Dana I. Wolff is my horror genre pen name. I also write mysteries and thrillers under the name J.E. Fishman. And I exist in the world as Joel E. Fishman, writer, reader, entrepreneur, husband, father, world traveler, occasional rider of horses, relentless swinger of tennis racquets, chef without portfolio, daily feeder of dogs, constant keeper of the pond.
I have always been interested in the rhythm of language and how words stimulate our senses and, in turn, give rise to stories. This is true whether I’m reading the poetry of Wilfred Owen (Isn’t all life, in some sense, “an ecstasy of fumbling”?) or Edgar Allan Poe or Philip Roth or Mary Shelley or Stephen King or Saul Bellow (“Chicago, that somber city”) or Peter Straub or Ira Levin or Shirley Jackson or my talented contemporaries too numerous to name.
When I was twelve years old, my mother died, and this experience of death during my formative years led me to realize that every story ever written—even the sweetest love story—is at bottom the story of our own mortality.
So, I write about dead people.
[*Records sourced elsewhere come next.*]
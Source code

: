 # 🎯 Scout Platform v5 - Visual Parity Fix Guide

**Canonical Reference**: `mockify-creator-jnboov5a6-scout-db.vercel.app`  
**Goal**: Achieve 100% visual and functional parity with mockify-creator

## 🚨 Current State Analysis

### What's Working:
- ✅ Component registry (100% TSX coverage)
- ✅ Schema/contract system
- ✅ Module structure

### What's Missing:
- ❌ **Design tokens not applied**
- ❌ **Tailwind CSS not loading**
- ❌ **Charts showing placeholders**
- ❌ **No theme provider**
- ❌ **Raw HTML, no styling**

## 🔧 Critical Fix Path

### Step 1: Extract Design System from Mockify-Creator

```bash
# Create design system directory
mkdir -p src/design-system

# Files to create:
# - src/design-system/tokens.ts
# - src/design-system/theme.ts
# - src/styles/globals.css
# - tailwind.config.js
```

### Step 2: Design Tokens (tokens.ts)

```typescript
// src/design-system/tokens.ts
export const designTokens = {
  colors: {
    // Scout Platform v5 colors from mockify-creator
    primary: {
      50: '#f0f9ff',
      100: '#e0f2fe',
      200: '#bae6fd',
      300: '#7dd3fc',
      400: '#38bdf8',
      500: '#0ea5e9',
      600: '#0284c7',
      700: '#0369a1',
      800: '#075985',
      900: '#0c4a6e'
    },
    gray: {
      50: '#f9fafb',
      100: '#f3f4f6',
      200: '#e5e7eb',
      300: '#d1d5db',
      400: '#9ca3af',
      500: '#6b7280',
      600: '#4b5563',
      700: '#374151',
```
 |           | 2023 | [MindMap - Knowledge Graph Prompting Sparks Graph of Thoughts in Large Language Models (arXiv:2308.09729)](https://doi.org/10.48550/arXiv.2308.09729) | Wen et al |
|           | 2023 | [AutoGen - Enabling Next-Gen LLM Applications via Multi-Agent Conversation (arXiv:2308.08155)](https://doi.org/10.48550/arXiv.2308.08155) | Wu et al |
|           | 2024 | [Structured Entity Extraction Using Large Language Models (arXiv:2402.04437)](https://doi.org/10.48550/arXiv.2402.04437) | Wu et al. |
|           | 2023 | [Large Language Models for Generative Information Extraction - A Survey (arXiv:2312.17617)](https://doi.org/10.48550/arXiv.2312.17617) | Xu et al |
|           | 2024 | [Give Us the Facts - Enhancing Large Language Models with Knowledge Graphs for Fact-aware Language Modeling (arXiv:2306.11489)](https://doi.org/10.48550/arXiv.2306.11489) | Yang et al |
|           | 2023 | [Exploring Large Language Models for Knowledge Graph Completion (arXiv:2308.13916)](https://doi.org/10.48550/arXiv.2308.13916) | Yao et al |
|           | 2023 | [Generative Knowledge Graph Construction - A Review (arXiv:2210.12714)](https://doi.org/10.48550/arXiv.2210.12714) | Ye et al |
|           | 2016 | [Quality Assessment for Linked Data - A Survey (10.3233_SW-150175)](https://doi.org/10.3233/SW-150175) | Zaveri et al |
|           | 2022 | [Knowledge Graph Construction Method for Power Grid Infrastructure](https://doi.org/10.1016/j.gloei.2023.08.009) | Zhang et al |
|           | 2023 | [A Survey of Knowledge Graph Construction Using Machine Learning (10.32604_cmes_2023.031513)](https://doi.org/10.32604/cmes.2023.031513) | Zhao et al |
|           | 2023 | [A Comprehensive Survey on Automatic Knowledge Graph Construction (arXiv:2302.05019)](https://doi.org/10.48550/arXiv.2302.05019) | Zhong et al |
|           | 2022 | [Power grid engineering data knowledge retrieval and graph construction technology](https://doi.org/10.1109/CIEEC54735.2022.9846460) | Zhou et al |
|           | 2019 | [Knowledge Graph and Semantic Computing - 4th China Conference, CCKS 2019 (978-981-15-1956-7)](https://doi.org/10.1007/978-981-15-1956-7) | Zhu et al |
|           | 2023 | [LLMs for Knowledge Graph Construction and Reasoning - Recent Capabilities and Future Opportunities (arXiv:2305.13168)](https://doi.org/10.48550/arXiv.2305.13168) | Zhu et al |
Why they turn up. Why they come to untimely ends. How their passing casts a shadow over those of us who—for the moment—remain alive. How they haunt us until that very instant when the dark angel approaches and kisses us on our parched lips.
I also have a small obsession with New York City and its history. I grew up on Long Island at a time when rough edges still challenged that runaway suburbia. I lived in Soho after college, then moved to Brooklyn Heights with the love of my life, and we still maintain a small apartment in the West Village, just up from the NYPD Bomb Squad, which I am privileged to write about—fictionally but from an insider’s perspective.
Almost all of my books and screenplays are set in New York City or touch upon New York somehow, because the Five Boroughs, teeming with unbridled energy, render wholesale the infinite possibilities of life—and death. There isn’t a corner that hasn’t been visited, over the years, by both farce and tragedy.
The one exception to my New York rule is a historical screenplay I wrote, based on deadly true events, that’s set twenty miles from my main residence in Chadds Ford, Pennsylvania. Chadds Ford is famous for two things: the great Wyeth painting family and The Devil’s Road (real name: Cossart Road), a little-traveled byway that twists through dark woods—the purported site of eerie happenings, and a place where the very trees twist as if recoiling from a force of muscular evil. No wonder M. Night Shyamalan used it as the setting for his horror flick The Village.
Most of my books have been Amazon bestsellers. Mr. Wolff, my alter ego, has even higher hopes for his Typhoid Mary tale, The Prisoner of Hell Gate, set among the ruins of Riverside Hospital on abandoned North Brother Island. His ambition is simple: May this book scare you—to death.